Yukkuri Countdown JAPAN
Wednesday, March 02, 2005
 There's No Food Like Home,

What is this? Something inspired by memories of all the japchae recipes I've looked through on the internet; an attempt to copy California Thai food; an experiment? Do I know? I think I started with a vague idea but whatever it was it had changed by the time I finished making it.

First, I pulled out the surplus bag of bifun purchased from the Smart&Final-like supermarket that I think is a wonder to be found in Japan but that is just far enough away that we haven't bothered to go back since the time I got the noodles. Did you know that two little blocks of bifun noodles makes a lot? Good thing I went with just two and not three!

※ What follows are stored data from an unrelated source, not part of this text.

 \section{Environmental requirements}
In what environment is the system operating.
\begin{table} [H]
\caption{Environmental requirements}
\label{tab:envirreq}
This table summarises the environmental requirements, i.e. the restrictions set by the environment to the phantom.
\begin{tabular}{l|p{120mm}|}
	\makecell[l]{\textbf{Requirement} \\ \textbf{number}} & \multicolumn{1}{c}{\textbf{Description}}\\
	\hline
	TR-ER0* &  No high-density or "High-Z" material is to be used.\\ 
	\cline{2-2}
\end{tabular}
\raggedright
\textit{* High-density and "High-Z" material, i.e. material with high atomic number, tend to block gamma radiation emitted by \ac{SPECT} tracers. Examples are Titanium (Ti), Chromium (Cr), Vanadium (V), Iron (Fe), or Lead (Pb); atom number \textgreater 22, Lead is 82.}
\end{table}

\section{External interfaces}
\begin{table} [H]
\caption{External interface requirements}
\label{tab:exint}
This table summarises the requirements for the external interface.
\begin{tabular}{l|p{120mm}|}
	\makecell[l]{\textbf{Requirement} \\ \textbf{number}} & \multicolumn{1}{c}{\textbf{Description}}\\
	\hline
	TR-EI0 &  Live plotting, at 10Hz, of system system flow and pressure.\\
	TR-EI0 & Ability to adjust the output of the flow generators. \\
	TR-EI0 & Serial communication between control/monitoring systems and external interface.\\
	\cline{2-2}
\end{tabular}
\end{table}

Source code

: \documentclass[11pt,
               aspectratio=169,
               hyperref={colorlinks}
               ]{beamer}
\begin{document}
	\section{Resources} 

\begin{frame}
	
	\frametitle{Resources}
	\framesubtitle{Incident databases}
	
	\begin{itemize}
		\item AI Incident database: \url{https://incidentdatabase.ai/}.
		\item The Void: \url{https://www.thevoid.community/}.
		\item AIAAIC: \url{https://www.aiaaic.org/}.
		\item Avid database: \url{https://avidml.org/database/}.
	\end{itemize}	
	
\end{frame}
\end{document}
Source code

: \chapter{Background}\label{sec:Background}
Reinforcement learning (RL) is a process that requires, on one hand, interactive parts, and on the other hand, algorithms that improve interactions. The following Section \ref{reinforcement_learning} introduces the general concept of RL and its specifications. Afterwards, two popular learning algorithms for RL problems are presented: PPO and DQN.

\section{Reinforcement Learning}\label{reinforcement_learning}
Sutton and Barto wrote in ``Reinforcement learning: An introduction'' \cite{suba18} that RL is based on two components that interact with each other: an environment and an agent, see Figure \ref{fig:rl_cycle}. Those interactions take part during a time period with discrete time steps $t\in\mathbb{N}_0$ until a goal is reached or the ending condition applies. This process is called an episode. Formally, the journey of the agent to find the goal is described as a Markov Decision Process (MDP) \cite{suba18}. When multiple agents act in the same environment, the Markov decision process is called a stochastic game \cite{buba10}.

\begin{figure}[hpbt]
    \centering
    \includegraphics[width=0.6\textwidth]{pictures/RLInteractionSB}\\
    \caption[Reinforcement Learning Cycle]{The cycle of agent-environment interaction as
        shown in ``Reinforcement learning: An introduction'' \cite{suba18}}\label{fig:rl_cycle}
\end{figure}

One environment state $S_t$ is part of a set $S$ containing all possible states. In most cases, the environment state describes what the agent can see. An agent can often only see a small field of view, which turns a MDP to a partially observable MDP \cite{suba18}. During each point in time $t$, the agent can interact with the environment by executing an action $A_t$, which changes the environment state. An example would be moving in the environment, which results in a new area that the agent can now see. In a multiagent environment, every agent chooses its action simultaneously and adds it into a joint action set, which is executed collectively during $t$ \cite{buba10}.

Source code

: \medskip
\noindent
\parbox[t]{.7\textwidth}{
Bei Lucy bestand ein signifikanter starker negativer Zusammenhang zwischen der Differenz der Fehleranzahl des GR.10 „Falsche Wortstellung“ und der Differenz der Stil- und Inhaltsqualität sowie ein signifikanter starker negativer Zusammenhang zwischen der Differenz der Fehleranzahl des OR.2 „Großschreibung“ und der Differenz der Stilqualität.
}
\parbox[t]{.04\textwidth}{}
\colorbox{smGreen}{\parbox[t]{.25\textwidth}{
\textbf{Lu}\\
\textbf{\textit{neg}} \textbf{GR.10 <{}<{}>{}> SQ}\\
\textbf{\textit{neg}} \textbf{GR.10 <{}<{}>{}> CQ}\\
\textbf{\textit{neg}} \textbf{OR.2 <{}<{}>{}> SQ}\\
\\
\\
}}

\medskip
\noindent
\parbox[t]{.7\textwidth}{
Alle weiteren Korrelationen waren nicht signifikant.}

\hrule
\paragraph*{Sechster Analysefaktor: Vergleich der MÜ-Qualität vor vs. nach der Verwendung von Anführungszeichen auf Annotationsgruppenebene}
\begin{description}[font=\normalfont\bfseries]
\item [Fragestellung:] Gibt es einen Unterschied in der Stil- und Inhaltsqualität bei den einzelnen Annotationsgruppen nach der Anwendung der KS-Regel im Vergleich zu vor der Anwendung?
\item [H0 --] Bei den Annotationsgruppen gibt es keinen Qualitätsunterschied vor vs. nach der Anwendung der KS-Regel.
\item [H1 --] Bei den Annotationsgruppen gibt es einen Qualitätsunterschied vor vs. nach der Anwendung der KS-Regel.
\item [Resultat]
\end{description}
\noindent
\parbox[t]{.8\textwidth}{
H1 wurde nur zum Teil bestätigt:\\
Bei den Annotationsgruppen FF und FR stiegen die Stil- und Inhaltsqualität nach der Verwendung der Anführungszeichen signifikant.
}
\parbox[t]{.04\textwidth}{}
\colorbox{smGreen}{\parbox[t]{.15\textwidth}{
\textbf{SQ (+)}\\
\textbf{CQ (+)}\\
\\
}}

Then I pulled out all the vegetables that seemed proper: spinach, carrot, onion, bean sprouts. I thought two eggs would be a very tasty addition. For a second I considered tofu as well but then thought no, too much, too risky. Looking back this was a good choice because tofu would've released a lot of water and made the taste too bland.

Shoyu, goma yu. (That's soy sauce and sesame oil.)
I just added those to taste and the dish ended up mostly shoyu and egg being the sources of flavor. Some pepper went in too. A lot of shoyu went in.

Bifun noodles sure were a nice change from common Japanese food. I kept hearing mmm's from the left pocket, haha! I like the texture of bifun noodles when biting into them. From now on I'll add more vegetables to go with all the noodles. I'd try to add something spicy if I could; the left pocket had a few gyoza on the side. Still, by itself as it was I thought it was good!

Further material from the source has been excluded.